◆ **What you need to do**
In the entries below, find the lines that contain the word "does" and copy them.

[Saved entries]
== == ==

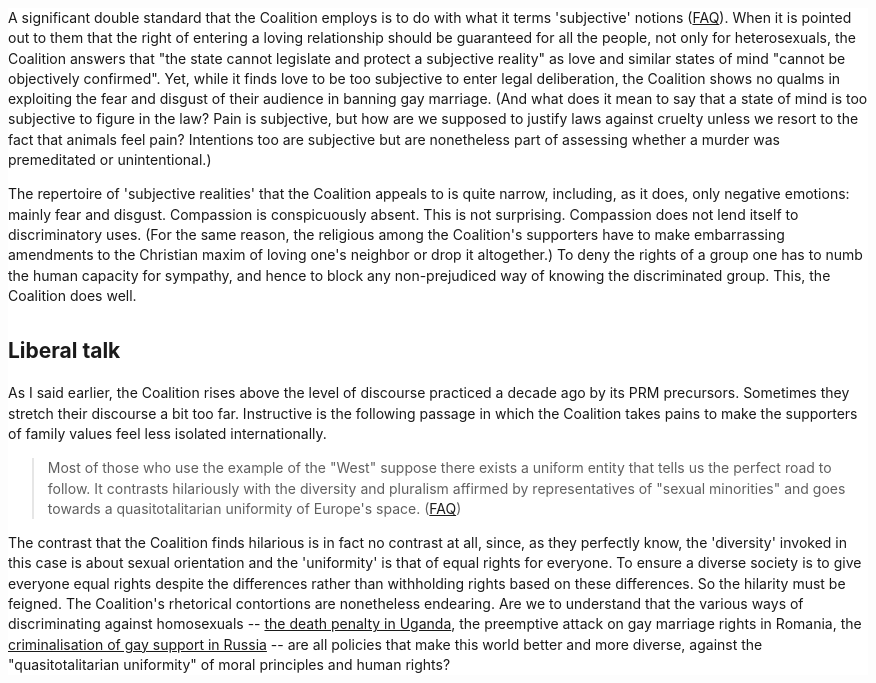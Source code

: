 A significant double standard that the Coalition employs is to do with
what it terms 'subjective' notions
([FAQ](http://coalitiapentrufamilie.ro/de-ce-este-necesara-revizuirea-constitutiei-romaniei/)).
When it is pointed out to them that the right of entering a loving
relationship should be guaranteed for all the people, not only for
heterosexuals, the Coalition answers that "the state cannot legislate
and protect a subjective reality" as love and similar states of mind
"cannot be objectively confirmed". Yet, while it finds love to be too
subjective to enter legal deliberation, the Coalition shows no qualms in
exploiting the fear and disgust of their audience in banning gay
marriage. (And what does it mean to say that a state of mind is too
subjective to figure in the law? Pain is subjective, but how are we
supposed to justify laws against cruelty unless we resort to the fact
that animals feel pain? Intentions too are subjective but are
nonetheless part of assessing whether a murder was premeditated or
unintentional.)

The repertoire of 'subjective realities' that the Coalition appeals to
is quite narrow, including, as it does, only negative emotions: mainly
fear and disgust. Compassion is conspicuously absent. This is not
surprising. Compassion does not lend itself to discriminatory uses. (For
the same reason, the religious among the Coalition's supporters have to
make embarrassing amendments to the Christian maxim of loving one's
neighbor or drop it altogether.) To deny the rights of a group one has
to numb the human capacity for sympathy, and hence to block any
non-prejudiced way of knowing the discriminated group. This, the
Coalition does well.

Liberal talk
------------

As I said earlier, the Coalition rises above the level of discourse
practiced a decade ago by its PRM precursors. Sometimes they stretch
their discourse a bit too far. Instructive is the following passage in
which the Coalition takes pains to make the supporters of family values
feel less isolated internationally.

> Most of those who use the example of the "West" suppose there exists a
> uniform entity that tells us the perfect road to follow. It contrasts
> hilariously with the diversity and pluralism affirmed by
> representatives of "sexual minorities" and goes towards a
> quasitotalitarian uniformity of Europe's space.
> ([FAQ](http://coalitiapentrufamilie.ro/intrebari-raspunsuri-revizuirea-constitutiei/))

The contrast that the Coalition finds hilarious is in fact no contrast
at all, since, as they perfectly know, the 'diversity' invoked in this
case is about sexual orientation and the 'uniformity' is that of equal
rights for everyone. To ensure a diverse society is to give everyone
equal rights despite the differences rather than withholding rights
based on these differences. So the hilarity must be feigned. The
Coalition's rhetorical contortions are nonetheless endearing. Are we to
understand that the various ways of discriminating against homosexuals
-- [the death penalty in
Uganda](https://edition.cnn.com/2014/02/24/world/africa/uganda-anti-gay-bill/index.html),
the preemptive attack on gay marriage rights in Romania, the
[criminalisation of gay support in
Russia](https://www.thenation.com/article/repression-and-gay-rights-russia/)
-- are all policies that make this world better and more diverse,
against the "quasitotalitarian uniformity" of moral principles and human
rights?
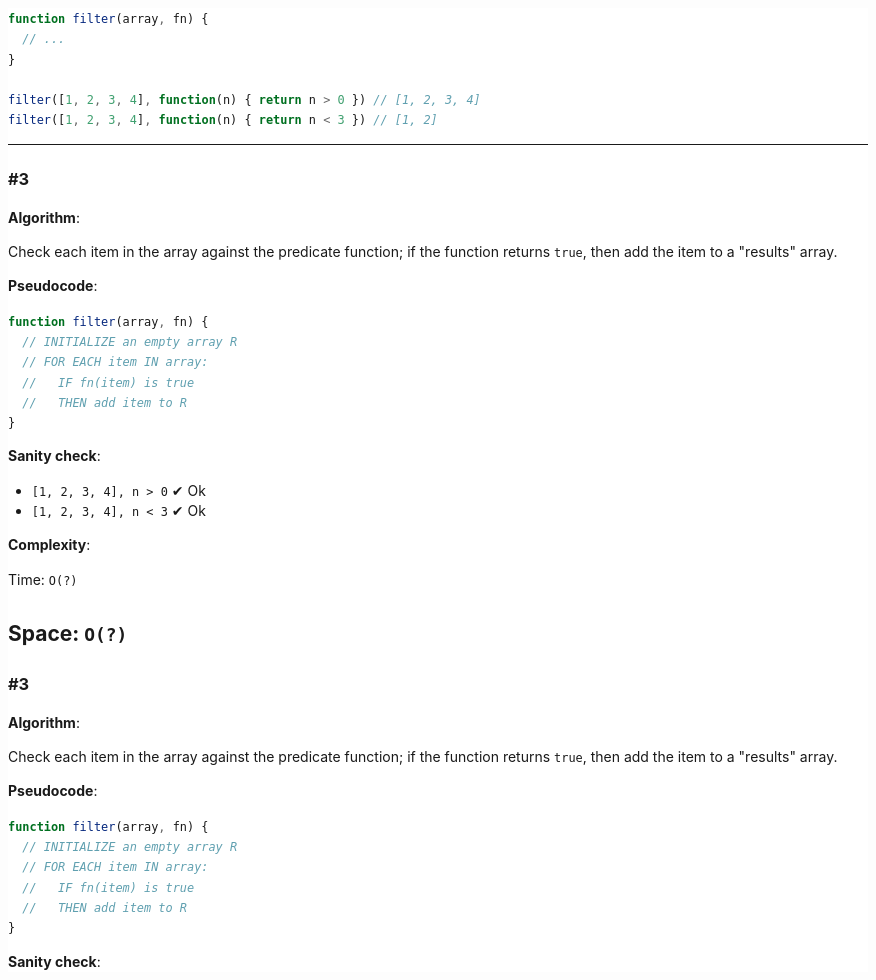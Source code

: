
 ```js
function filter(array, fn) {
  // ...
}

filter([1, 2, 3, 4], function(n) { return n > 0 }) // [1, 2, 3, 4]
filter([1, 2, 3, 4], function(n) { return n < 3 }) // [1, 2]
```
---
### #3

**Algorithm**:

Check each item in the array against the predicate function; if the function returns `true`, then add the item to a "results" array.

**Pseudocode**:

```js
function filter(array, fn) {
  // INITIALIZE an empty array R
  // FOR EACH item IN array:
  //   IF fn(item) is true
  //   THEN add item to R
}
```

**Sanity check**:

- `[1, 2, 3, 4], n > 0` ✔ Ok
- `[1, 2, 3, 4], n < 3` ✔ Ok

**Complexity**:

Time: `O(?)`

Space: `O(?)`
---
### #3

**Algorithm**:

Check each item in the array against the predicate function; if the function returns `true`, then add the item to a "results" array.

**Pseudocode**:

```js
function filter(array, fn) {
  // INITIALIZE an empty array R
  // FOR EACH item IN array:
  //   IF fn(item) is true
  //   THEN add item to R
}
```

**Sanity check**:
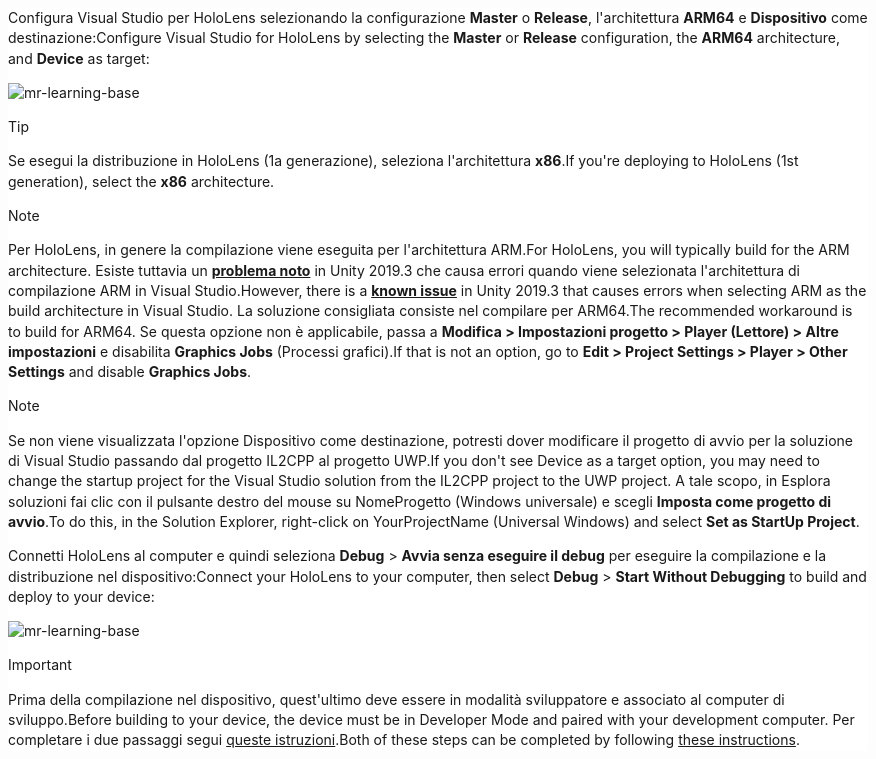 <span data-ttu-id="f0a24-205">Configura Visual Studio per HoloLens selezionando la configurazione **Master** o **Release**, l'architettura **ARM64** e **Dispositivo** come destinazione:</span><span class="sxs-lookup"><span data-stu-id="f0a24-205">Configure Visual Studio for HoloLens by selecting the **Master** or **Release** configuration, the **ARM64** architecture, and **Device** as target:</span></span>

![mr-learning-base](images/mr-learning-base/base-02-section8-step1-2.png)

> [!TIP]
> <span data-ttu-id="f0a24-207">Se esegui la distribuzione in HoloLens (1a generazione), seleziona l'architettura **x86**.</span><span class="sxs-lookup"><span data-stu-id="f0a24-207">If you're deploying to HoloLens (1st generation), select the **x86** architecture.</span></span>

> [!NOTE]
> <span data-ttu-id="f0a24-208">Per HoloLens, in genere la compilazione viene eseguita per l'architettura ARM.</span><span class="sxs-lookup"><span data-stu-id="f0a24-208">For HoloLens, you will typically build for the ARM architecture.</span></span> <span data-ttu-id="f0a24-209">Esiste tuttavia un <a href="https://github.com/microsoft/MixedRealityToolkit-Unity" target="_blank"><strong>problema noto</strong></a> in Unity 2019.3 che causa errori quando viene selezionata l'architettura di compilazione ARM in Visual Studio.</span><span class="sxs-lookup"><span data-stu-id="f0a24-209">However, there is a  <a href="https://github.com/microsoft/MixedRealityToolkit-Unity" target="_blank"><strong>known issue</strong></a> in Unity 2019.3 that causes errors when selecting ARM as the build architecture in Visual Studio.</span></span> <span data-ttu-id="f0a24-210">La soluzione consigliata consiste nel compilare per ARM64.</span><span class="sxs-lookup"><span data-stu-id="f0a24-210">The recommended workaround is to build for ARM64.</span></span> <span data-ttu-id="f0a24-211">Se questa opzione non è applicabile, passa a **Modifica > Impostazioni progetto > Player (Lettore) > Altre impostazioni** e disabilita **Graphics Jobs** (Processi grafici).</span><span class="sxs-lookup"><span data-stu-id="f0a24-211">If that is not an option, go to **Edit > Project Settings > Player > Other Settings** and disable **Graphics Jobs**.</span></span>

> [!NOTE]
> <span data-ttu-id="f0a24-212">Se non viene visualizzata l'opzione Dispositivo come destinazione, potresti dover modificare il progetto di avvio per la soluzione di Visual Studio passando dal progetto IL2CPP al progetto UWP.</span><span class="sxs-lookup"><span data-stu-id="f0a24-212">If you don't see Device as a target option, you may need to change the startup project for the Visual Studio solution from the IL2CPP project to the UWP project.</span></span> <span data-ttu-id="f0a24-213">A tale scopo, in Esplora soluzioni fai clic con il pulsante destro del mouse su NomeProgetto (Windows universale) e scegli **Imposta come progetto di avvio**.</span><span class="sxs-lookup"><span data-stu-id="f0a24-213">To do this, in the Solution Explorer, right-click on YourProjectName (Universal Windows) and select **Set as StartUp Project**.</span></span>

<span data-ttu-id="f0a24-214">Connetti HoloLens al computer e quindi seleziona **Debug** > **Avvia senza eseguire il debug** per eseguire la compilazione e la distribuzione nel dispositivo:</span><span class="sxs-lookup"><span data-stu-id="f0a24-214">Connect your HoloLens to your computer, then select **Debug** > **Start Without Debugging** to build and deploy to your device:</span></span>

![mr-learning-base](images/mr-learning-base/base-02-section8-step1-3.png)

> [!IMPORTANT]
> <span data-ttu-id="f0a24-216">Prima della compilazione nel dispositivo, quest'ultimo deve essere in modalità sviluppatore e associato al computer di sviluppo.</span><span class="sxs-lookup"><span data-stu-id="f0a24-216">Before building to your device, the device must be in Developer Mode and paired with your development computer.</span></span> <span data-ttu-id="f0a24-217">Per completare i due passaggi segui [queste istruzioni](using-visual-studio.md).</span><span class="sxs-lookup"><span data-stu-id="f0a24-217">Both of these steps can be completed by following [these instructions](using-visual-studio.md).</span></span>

== == ==

◆ **Response to the task**
marriage. (And what does it mean to say that a state of mind is too
is quite narrow, including, as it does, only negative emotions: mainly
surprising. Compassion does not lend itself to discriminatory uses. (For
Coalition does well.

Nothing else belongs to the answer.